In the case of a single-partition transaction, we run the Java stored procedure on k+1 nodes. Before returning an answer to the client, we confirm the result is the same. If the result is not the same because one of the nodes had a hardware or software failure, then the transaction is committed and we fail the bad node. If the result is not the same but no failure is detected, I THINK we currently fail the system, as this should never happen. We haven't ever seen this happen on 1.0.01 and we've run many billions of k-safe transactions. We'd like to add support for different behavior when k=2 or more, as it's easier to detect odd failures when nodes can vote.
In the case of multi-partition procedures, the Java is run on one node and all nodes must commit or fail for the transaction to commit. Note that only k copies of each partition can fail.

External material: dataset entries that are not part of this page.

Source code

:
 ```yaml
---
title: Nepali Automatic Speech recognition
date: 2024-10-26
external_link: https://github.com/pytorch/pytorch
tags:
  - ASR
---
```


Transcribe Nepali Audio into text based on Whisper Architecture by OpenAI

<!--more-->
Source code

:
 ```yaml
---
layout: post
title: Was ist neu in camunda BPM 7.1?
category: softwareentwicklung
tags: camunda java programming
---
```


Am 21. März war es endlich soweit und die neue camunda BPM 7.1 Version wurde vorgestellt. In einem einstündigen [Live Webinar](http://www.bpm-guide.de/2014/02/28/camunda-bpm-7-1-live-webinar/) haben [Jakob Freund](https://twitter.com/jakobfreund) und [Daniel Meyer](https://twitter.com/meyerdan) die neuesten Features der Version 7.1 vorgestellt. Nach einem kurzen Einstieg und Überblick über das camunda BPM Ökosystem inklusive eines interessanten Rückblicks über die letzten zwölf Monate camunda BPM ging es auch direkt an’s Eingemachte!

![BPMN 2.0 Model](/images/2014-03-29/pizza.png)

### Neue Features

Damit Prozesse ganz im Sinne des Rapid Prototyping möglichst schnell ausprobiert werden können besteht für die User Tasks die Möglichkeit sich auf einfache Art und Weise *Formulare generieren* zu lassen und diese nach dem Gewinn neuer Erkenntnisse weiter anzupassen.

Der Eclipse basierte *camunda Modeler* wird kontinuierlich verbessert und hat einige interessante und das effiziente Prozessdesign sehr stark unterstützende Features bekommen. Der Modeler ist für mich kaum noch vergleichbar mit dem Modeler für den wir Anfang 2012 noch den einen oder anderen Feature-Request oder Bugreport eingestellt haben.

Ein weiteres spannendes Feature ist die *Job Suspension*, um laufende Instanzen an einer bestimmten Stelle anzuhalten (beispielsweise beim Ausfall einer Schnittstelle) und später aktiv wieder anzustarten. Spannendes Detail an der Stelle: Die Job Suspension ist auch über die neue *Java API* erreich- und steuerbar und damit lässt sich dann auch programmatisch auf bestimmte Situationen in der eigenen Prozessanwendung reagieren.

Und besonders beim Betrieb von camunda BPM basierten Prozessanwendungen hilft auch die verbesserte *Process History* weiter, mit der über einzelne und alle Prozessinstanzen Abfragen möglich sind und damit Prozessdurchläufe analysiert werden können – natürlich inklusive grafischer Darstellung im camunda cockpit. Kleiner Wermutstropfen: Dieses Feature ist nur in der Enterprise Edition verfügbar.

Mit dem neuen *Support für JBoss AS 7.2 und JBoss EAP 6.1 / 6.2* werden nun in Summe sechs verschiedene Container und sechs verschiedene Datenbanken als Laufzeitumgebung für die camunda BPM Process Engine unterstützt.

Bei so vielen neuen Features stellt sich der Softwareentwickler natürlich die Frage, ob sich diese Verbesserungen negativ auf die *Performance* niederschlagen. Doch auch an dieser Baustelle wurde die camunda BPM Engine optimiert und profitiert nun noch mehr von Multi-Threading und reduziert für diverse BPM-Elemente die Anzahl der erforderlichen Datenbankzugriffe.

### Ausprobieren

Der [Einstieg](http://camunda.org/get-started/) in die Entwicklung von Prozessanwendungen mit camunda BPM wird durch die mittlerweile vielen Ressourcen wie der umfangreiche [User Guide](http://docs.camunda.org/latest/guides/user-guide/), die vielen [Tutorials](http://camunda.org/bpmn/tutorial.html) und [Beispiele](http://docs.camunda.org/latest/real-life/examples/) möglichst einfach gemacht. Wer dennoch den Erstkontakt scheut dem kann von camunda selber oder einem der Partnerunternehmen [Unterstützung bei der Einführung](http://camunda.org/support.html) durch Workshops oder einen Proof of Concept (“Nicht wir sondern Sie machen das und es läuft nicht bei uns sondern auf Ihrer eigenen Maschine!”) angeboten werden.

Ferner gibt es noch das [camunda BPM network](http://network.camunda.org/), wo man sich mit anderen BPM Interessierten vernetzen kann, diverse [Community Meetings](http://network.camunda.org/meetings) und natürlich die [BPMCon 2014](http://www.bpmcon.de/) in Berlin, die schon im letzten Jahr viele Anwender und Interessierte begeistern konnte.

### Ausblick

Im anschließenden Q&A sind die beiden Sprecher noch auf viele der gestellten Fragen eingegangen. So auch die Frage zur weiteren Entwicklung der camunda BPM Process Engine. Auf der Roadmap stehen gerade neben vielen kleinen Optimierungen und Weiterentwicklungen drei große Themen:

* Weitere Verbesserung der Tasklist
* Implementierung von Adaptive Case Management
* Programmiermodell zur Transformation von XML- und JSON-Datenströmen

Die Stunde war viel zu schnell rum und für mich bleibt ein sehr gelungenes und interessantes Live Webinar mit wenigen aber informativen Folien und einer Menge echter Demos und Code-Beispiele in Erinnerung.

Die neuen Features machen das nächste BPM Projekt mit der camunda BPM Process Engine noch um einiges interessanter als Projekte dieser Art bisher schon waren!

There is additional code to decide what happens when the node running the java fails (the coordinator in volt-speak) or the node handling the client connection fails (the initiator). With the exception of a few known bugs with incredibly unlucky failure timing, we either commit or rollback in concert at all nodes. Those bugs are being worked on now.
Voltdb doc states that:
K-safety involves duplicating database partitions so that if a partition is lost (either due to hardware or
software problems) the database can continue to function with the remaining duplicates. In the case of
VoltDB, the duplicate partitions are fully functioning members of the cluster, including all read and write
operations that apply to those partitions. (In other words, the duplicates function as peers rather than in
a master-slave relationship.)
When the duplicates function as peers, will all the duplicates and the partition they duplicate from do exactly the same work??
Does that mean if we enable k-safety, then the throughput (TPS) will be reduced by (k+1)?